Die deutsch-polnische Kontaktgruppe der Bischöfe
Bild: ©KNA

Die deutsch-polnische Kontaktgruppe der Bischöfe bei einem Treffen im Mai 2015 in Görlitz (v.l.): Wiktor Skworc, Erzbischof von Kattowitz, Wolgang Ipolt, Bischof von Görlitz, Kazimierz Kardinal Nycz, Erzbischof von Warschau, Ludwig Schick, Erzbischof von Bamberg, und Jan Kopiec, Bischof von Gleiwitz.

Frage: Das eine sind die offiziellen Drähte der Bischofskonferenz, das andere die unter den Katholiken. Wie stark werden hier noch die Kontakte und die Versöhnungsarbeit gepflegt?

Schick: Die Kontakte zwischen Deutschen und Polen sind gut und werden gepflegt. Die vielen Partnerschaften zwischen Pfarreien, Gemeinden und Städten, Vereinen geben Zeugnis von der Normalität; dennoch gibt es auch immer wieder Störfeuer.
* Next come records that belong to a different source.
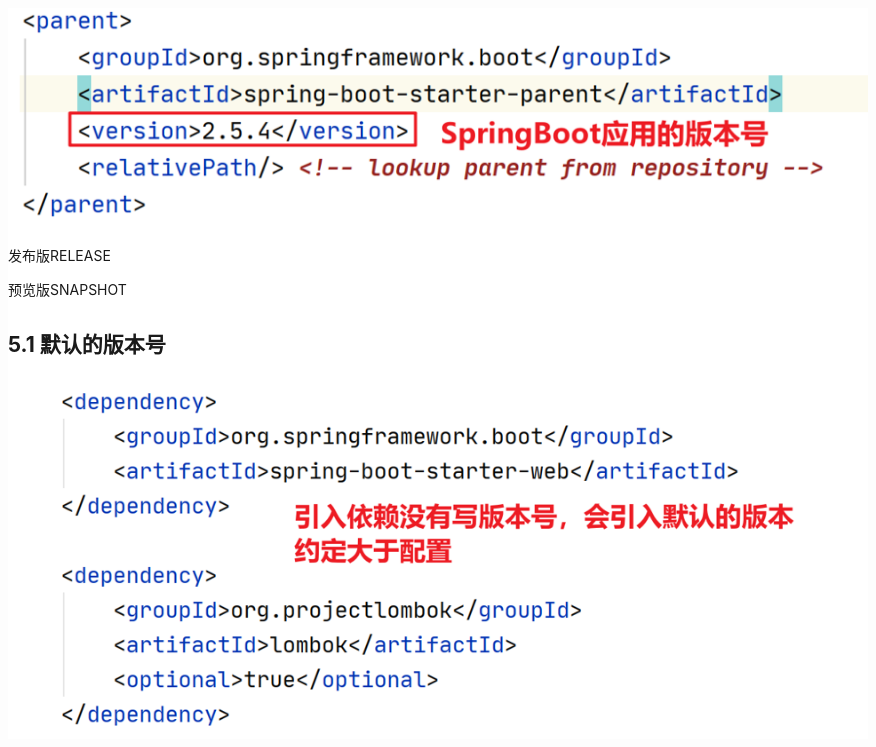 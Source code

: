 ![image-20210911151046061](readme.assets/image-20210911151046061.png)

发布版RELEASE

预览版SNAPSHOT



## 5.1  默认的版本号



![image-20210911151105009](readme.assets/image-20210911151105009.png)
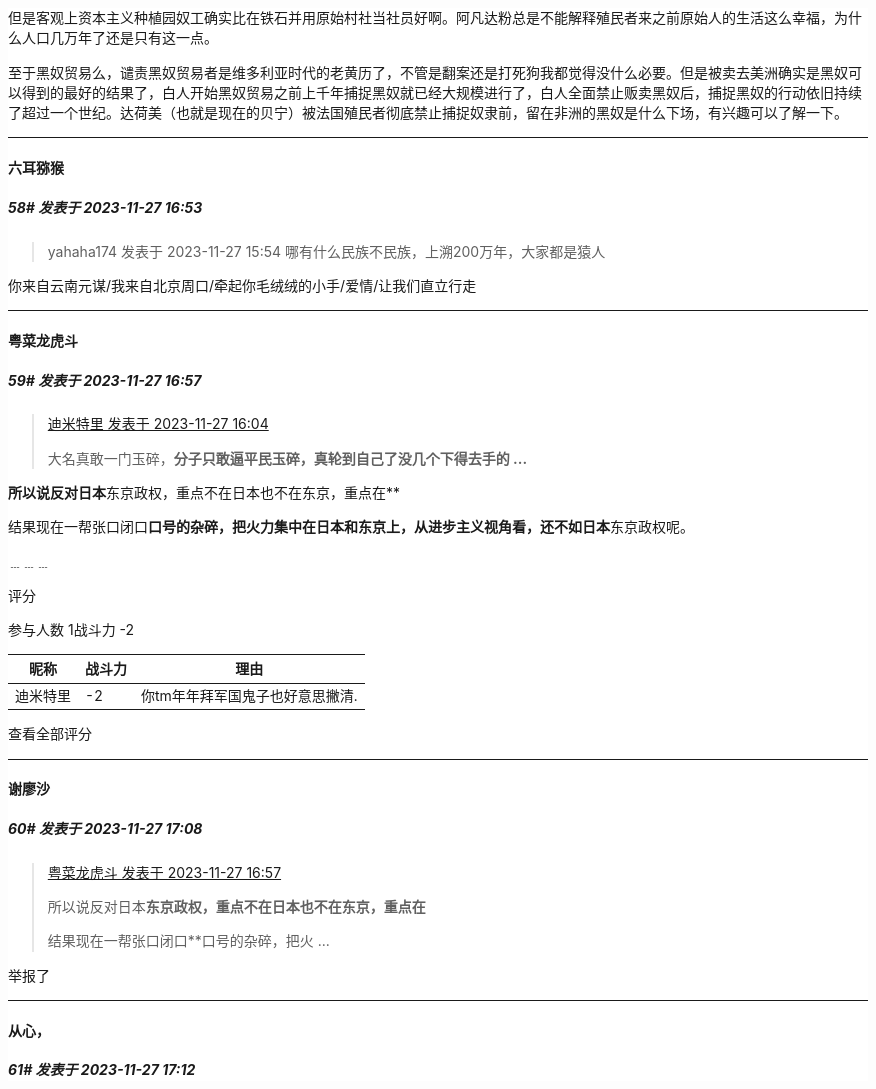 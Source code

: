 但是客观上资本主义种植园奴工确实比在铁石并用原始村社当社员好啊。阿凡达粉总是不能解释殖民者来之前原始人的生活这么幸福，为什么人口几万年了还是只有这一点。

至于黑奴贸易么，谴责黑奴贸易者是维多利亚时代的老黄历了，不管是翻案还是打死狗我都觉得没什么必要。但是被卖去美洲确实是黑奴可以得到的最好的结果了，白人开始黑奴贸易之前上千年捕捉黑奴就已经大规模进行了，白人全面禁止贩卖黑奴后，捕捉黑奴的行动依旧持续了超过一个世纪。达荷美（也就是现在的贝宁）被法国殖民者彻底禁止捕捉奴隶前，留在非洲的黑奴是什么下场，有兴趣可以了解一下。

*****

####  六耳猕猴  
##### 58#       发表于 2023-11-27 16:53

<blockquote>yahaha174 发表于 2023-11-27 15:54
哪有什么民族不民族，上溯200万年，大家都是猿人</blockquote>
你来自云南元谋/我来自北京周口/牵起你毛绒绒的小手/爱情/让我们直立行走

*****

####  粤菜龙虎斗  
##### 59#       发表于 2023-11-27 16:57

<blockquote><a href="httphttps://bbs.saraba1st.com/2b/forum.php?mod=redirect&amp;goto=findpost&amp;pid=63152205&amp;ptid=2162096" target="_blank">迪米特里 发表于 2023-11-27 16:04</a>

大名真敢一门玉碎，**分子只敢逼平民玉碎，真轮到自己了没几个下得去手的 ...</blockquote>
所以说反对日本**东京政权，重点不在日本也不在东京，重点在**

结果现在一帮张口闭口**口号的杂碎，把火力集中在日本和东京上，从进步主义视角看，还不如日本**东京政权呢。

﹍﹍﹍

评分

 参与人数 1战斗力 -2

|昵称|战斗力|理由|
|----|---|---|
| 迪米特里|-2|你tm年年拜军国鬼子也好意思撇清.|

查看全部评分

*****

####  谢廖沙  
##### 60#       发表于 2023-11-27 17:08

<blockquote><a href="httphttps://bbs.saraba1st.com/2b/forum.php?mod=redirect&amp;goto=findpost&amp;pid=63152772&amp;ptid=2162096" target="_blank">粤菜龙虎斗 发表于 2023-11-27 16:57</a>

所以说反对日本**东京政权，重点不在日本也不在东京，重点在**

结果现在一帮张口闭口**口号的杂碎，把火 ...</blockquote>
举报了


*****

####  从心，  
##### 61#       发表于 2023-11-27 17:12
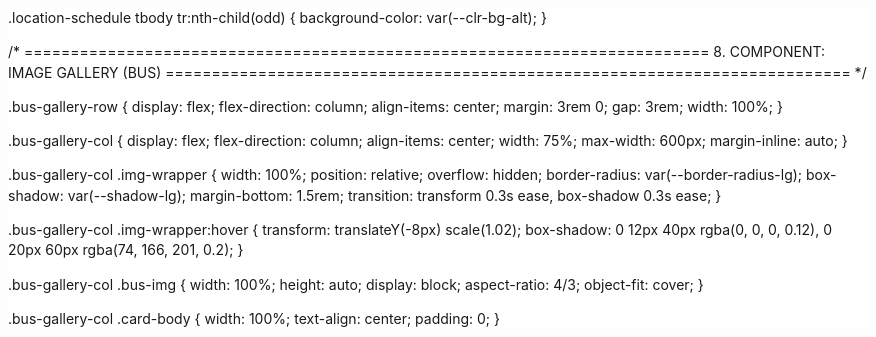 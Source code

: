 .location-schedule tbody tr:nth-child(odd) {
  background-color: var(--clr-bg-alt);
}


/* ==========================================================================
   8. COMPONENT: IMAGE GALLERY (BUS)
   ========================================================================== */

.bus-gallery-row {
  display: flex;
  flex-direction: column;
  align-items: center;
  margin: 3rem 0;
  gap: 3rem;
  width: 100%;
}

.bus-gallery-col {
  display: flex;
  flex-direction: column;
  align-items: center;
  width: 75%;
  max-width: 600px;
  margin-inline: auto;
}

.bus-gallery-col .img-wrapper {
  width: 100%;
  position: relative;
  overflow: hidden;
  border-radius: var(--border-radius-lg);
  box-shadow: var(--shadow-lg);
  margin-bottom: 1.5rem;
  transition: transform 0.3s ease, box-shadow 0.3s ease;
}

.bus-gallery-col .img-wrapper:hover {
  transform: translateY(-8px) scale(1.02);
  box-shadow: 0 12px 40px rgba(0, 0, 0, 0.12),
              0 20px 60px rgba(74, 166, 201, 0.2);
}

.bus-gallery-col .bus-img {
  width: 100%;
  height: auto;
  display: block;
  aspect-ratio: 4/3;
  object-fit: cover;
}

.bus-gallery-col .card-body {
  width: 100%;
  text-align: center;
  padding: 0;
}
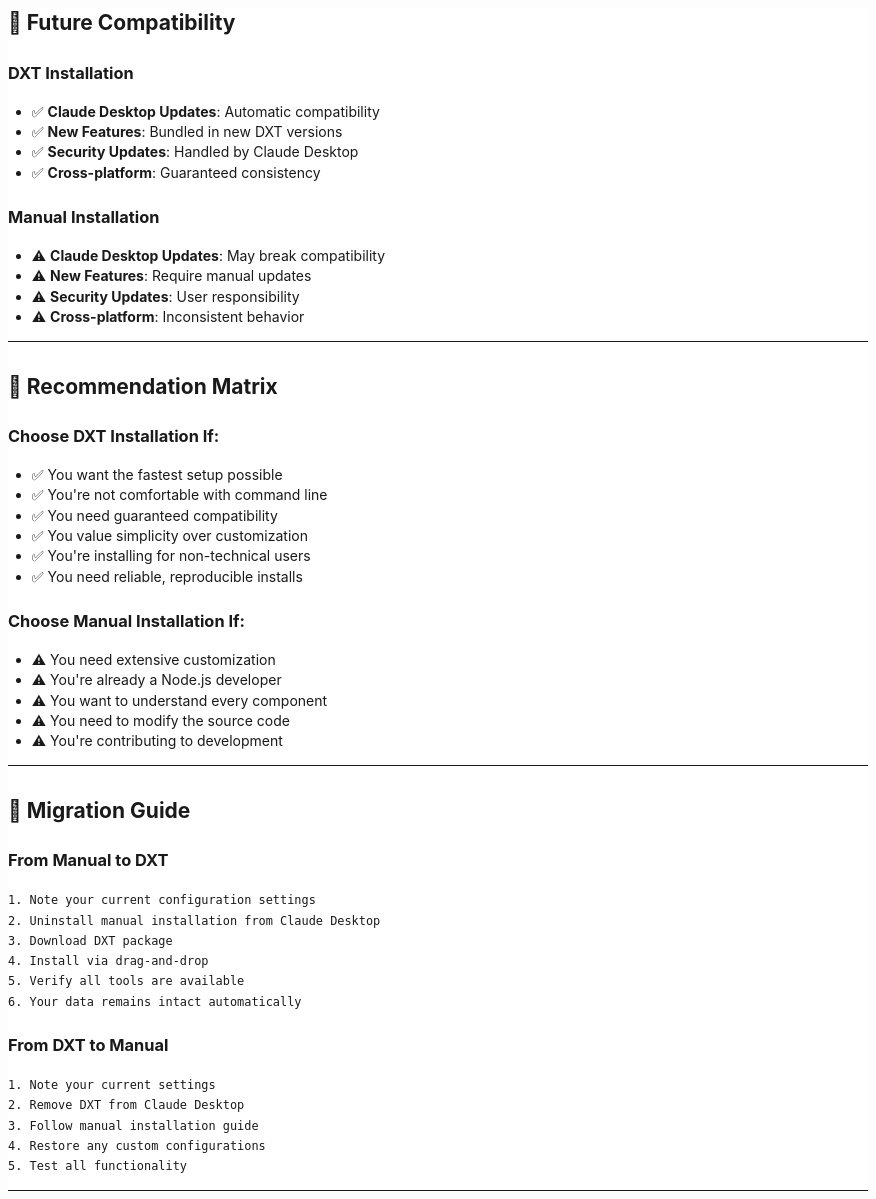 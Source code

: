 
## 🔮 Future Compatibility

### DXT Installation
- ✅ **Claude Desktop Updates**: Automatic compatibility
- ✅ **New Features**: Bundled in new DXT versions
- ✅ **Security Updates**: Handled by Claude Desktop
- ✅ **Cross-platform**: Guaranteed consistency

### Manual Installation
- ⚠️ **Claude Desktop Updates**: May break compatibility
- ⚠️ **New Features**: Require manual updates
- ⚠️ **Security Updates**: User responsibility
- ⚠️ **Cross-platform**: Inconsistent behavior

---

## 🎯 Recommendation Matrix

### Choose DXT Installation If:
- ✅ You want the fastest setup possible
- ✅ You're not comfortable with command line
- ✅ You need guaranteed compatibility
- ✅ You value simplicity over customization
- ✅ You're installing for non-technical users
- ✅ You need reliable, reproducible installs

### Choose Manual Installation If:
- ⚠️ You need extensive customization
- ⚠️ You're already a Node.js developer
- ⚠️ You want to understand every component
- ⚠️ You need to modify the source code
- ⚠️ You're contributing to development

---

## 📝 Migration Guide

### From Manual to DXT
```
1. Note your current configuration settings
2. Uninstall manual installation from Claude Desktop
3. Download DXT package
4. Install via drag-and-drop
5. Verify all tools are available
6. Your data remains intact automatically
```

### From DXT to Manual
```
1. Note your current settings
2. Remove DXT from Claude Desktop
3. Follow manual installation guide
4. Restore any custom configurations
5. Test all functionality
```

---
Frage: Was sind das für Störfeuer?

Schick: Es wird immer wieder die Frage der Vertreibung thematisiert: Was war Recht und was war Unrecht? Oder die Besitzverhältnisse. Manche Menschen sagen: Da gab es Enteignungen, die noch nicht geregelt sind. Man wird die Geschichte nicht zurückdrehen können, aber es muss darüber gesprochen und um Verständnis geworben werden, auch für die politischen Entscheidungen, zum Beispiel die jetzige Grenzziehung, die einzelne noch immer nicht akzeptieren. Diese Störfeuer dürfen nicht zu lange dauern, sondern müssen möglichst behoben werden.
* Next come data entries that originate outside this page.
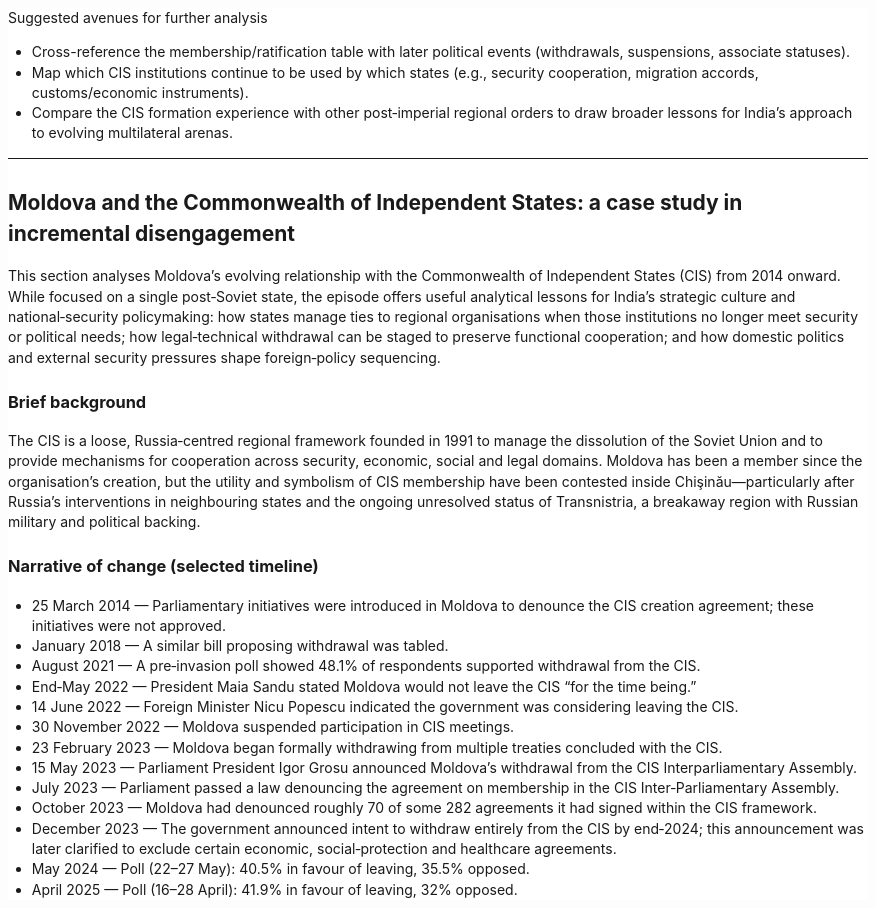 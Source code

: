 Suggested avenues for further analysis
- Cross-reference the membership/ratification table with later political events (withdrawals, suspensions, associate statuses).
- Map which CIS institutions continue to be used by which states (e.g., security cooperation, migration accords, customs/economic instruments).
- Compare the CIS formation experience with other post‑imperial regional orders to draw broader lessons for India’s approach to evolving multilateral arenas.

---

## Moldova and the Commonwealth of Independent States: a case study in incremental disengagement

This section analyses Moldova’s evolving relationship with the Commonwealth of Independent States (CIS) from 2014 onward. While focused on a single post‑Soviet state, the episode offers useful analytical lessons for India’s strategic culture and national‑security policymaking: how states manage ties to regional organisations when those institutions no longer meet security or political needs; how legal‑technical withdrawal can be staged to preserve functional cooperation; and how domestic politics and external security pressures shape foreign‑policy sequencing.

### Brief background
The CIS is a loose, Russia‑centred regional framework founded in 1991 to manage the dissolution of the Soviet Union and to provide mechanisms for cooperation across security, economic, social and legal domains. Moldova has been a member since the organisation’s creation, but the utility and symbolism of CIS membership have been contested inside Chişinău—particularly after Russia’s interventions in neighbouring states and the ongoing unresolved status of Transnistria, a breakaway region with Russian military and political backing.

### Narrative of change (selected timeline)
- 25 March 2014 — Parliamentary initiatives were introduced in Moldova to denounce the CIS creation agreement; these initiatives were not approved.
- January 2018 — A similar bill proposing withdrawal was tabled.
- August 2021 — A pre‑invasion poll showed 48.1% of respondents supported withdrawal from the CIS.
- End‑May 2022 — President Maia Sandu stated Moldova would not leave the CIS “for the time being.”
- 14 June 2022 — Foreign Minister Nicu Popescu indicated the government was considering leaving the CIS.
- 30 November 2022 — Moldova suspended participation in CIS meetings.
- 23 February 2023 — Moldova began formally withdrawing from multiple treaties concluded with the CIS.
- 15 May 2023 — Parliament President Igor Grosu announced Moldova’s withdrawal from the CIS Interparliamentary Assembly.
- July 2023 — Parliament passed a law denouncing the agreement on membership in the CIS Inter‑Parliamentary Assembly.
- October 2023 — Moldova had denounced roughly 70 of some 282 agreements it had signed within the CIS framework.
- December 2023 — The government announced intent to withdraw entirely from the CIS by end‑2024; this announcement was later clarified to exclude certain economic, social‑protection and healthcare agreements.
- May 2024 — Poll (22–27 May): 40.5% in favour of leaving, 35.5% opposed.
- April 2025 — Poll (16–28 April): 41.9% in favour of leaving, 32% opposed.
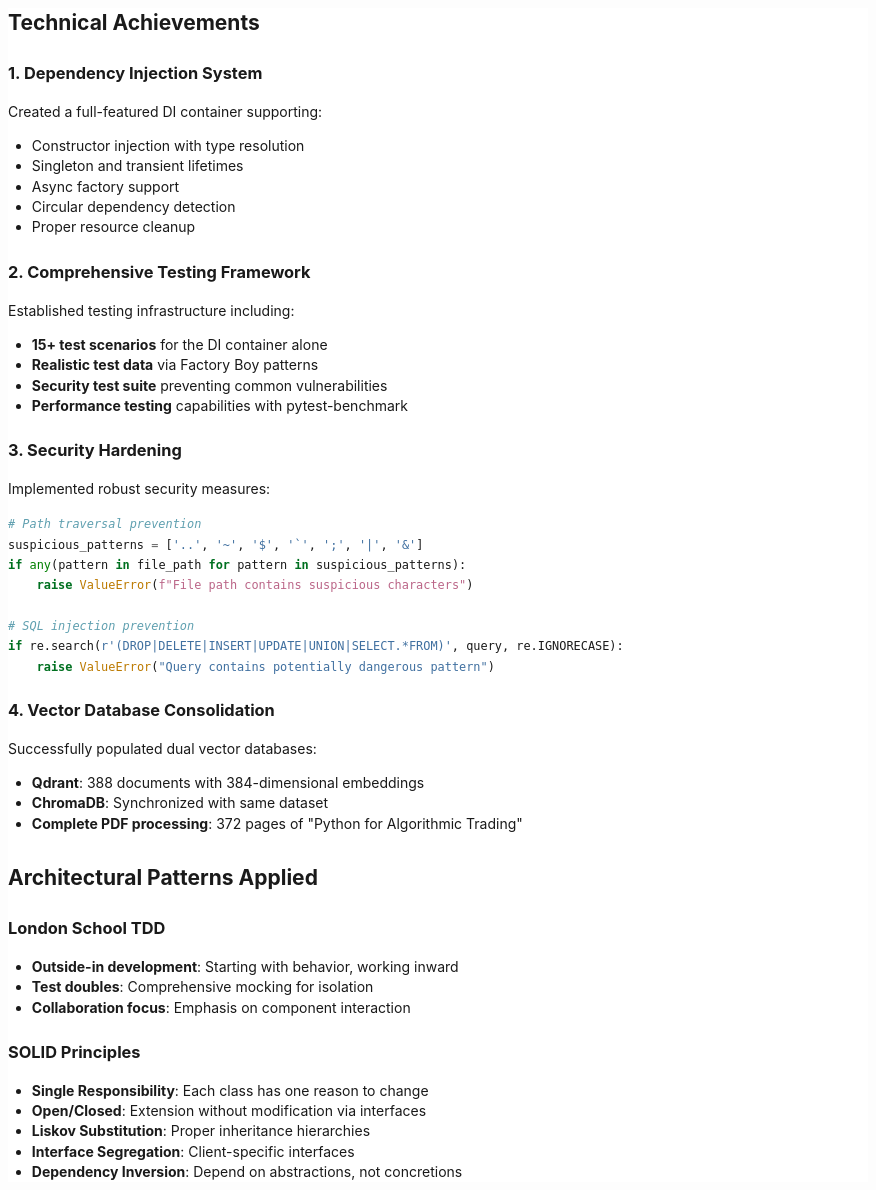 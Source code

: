 ## Technical Achievements

### 1. Dependency Injection System
Created a full-featured DI container supporting:
- Constructor injection with type resolution
- Singleton and transient lifetimes
- Async factory support
- Circular dependency detection
- Proper resource cleanup

### 2. Comprehensive Testing Framework
Established testing infrastructure including:
- **15+ test scenarios** for the DI container alone
- **Realistic test data** via Factory Boy patterns
- **Security test suite** preventing common vulnerabilities
- **Performance testing** capabilities with pytest-benchmark

### 3. Security Hardening
Implemented robust security measures:
```python
# Path traversal prevention
suspicious_patterns = ['..', '~', '$', '`', ';', '|', '&']
if any(pattern in file_path for pattern in suspicious_patterns):
    raise ValueError(f"File path contains suspicious characters")

# SQL injection prevention  
if re.search(r'(DROP|DELETE|INSERT|UPDATE|UNION|SELECT.*FROM)', query, re.IGNORECASE):
    raise ValueError("Query contains potentially dangerous pattern")
```

### 4. Vector Database Consolidation
Successfully populated dual vector databases:
- **Qdrant**: 388 documents with 384-dimensional embeddings
- **ChromaDB**: Synchronized with same dataset
- **Complete PDF processing**: 372 pages of "Python for Algorithmic Trading"

## Architectural Patterns Applied

### London School TDD
- **Outside-in development**: Starting with behavior, working inward
- **Test doubles**: Comprehensive mocking for isolation
- **Collaboration focus**: Emphasis on component interaction

### SOLID Principles
- **Single Responsibility**: Each class has one reason to change
- **Open/Closed**: Extension without modification via interfaces
- **Liskov Substitution**: Proper inheritance hierarchies
- **Interface Segregation**: Client-specific interfaces
- **Dependency Inversion**: Depend on abstractions, not concretions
Frage: Wird das Jubiläum des Briefwechsels gefeiert - oder wird eher gedacht?

Schick: Es ist zunächst ein "hochachtungsvolles Gedenken" und Danken, vor allem an die polnischen Bischöfe. Polen hatte Furchtbares in der Nazizeit erlitten: Hitler wollte die Polen auslöschen und hatte damit angefangen. Dass die polnischen Bischöfe darüber hinweggingen und als erste auf die Deutschen zugingen, war ein großartiger Akt. Feiern darf man auch, weil der Briefwechsel Gutes gebracht hat, nämlich entscheidend zur Versöhnung zwischen Deutschland und Polen beigetragen hat. Man sollte aber zugleich daran erinnern, dass noch viel Versöhnungsarbeit in Europa zu leisten ist, etwa in der Ukraine oder zwischen Polen und Russland, in den baltischen Staaten oder im ehemaligen Jugoslawien. Europa soll ein Hort des Friedens für die Welt werden. Das ist auch ein Ziel der polnischen und deutschen Kirche, wir wollen dazu beitragen.